*ACTIVITY:* Copy out each line below that has the word "Core" in it.

BEGIN RECORDED INFORMATION

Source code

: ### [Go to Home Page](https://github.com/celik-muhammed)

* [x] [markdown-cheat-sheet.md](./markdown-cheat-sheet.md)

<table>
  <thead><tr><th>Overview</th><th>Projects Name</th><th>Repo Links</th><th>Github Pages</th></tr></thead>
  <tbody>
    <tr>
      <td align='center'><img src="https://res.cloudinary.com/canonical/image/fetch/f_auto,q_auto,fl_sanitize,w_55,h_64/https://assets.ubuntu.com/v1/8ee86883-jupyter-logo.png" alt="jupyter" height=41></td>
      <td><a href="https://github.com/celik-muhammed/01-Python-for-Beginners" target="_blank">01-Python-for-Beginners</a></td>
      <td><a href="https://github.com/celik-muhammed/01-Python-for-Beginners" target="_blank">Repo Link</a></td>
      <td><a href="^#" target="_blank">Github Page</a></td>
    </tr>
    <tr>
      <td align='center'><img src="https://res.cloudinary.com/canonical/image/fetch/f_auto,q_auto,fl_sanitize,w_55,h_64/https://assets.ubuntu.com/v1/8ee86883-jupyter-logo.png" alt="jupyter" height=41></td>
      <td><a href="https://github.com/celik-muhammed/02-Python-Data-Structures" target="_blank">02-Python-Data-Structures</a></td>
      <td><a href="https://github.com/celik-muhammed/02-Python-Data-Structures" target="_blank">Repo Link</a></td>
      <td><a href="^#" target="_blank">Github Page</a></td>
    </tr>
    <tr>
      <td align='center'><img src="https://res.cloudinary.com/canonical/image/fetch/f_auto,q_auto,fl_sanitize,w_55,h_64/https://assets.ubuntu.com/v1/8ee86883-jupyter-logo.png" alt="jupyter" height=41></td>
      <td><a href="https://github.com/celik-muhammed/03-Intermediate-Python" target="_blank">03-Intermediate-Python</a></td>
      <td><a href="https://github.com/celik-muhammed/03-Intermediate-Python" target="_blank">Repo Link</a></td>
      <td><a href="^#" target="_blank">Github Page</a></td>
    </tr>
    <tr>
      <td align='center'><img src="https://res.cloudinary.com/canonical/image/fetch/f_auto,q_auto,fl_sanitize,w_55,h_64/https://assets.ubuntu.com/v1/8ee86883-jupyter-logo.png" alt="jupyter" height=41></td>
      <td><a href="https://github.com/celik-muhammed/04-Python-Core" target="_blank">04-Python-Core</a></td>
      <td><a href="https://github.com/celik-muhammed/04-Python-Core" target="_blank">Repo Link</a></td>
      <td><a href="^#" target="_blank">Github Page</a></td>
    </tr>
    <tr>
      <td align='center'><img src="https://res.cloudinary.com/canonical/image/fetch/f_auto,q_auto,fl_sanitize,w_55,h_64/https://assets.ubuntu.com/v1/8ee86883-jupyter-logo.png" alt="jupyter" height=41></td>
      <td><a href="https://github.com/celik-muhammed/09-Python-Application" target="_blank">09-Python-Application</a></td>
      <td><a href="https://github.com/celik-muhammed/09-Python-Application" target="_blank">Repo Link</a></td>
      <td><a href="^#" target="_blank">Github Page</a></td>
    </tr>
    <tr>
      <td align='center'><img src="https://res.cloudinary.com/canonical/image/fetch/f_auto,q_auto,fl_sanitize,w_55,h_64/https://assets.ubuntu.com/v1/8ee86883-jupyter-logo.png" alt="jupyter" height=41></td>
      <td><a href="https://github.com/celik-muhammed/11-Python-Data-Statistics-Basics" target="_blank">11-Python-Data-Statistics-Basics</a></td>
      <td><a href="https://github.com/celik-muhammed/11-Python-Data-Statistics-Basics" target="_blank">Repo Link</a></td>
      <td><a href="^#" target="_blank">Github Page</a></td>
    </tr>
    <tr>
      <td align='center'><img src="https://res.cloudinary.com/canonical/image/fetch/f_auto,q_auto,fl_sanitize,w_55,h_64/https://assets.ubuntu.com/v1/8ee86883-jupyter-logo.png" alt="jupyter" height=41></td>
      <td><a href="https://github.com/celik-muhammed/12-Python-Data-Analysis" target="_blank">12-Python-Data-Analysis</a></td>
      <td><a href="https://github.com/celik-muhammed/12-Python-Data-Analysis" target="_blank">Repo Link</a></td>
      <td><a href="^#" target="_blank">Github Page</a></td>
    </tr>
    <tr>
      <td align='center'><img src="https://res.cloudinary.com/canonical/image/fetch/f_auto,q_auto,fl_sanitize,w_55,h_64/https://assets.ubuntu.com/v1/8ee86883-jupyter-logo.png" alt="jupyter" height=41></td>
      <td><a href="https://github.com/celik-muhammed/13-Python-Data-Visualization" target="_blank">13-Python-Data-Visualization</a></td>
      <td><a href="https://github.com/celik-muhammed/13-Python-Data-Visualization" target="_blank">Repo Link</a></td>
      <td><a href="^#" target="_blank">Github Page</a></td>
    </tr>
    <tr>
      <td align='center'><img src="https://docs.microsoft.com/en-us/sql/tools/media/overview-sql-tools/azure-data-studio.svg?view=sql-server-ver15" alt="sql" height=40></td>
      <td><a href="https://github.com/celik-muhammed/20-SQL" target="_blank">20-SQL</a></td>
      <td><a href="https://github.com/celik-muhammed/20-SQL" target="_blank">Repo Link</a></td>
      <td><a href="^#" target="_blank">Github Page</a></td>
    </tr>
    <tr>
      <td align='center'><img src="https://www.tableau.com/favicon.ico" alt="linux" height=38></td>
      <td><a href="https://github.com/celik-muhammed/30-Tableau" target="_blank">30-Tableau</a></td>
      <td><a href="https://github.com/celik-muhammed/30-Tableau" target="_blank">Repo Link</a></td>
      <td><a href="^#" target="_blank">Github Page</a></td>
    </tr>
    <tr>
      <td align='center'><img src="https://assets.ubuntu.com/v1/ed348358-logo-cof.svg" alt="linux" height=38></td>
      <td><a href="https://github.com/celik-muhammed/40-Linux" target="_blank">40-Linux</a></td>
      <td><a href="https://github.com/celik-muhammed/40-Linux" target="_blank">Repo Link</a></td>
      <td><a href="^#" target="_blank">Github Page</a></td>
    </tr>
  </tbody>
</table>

END RECORDED INFORMATION

*ANSWER TO THIS EXERCISE:*
      <td><a href="https://github.com/celik-muhammed/04-Python-Core" target="_blank">04-Python-Core</a></td>
      <td><a href="https://github.com/celik-muhammed/04-Python-Core" target="_blank">Repo Link</a></td>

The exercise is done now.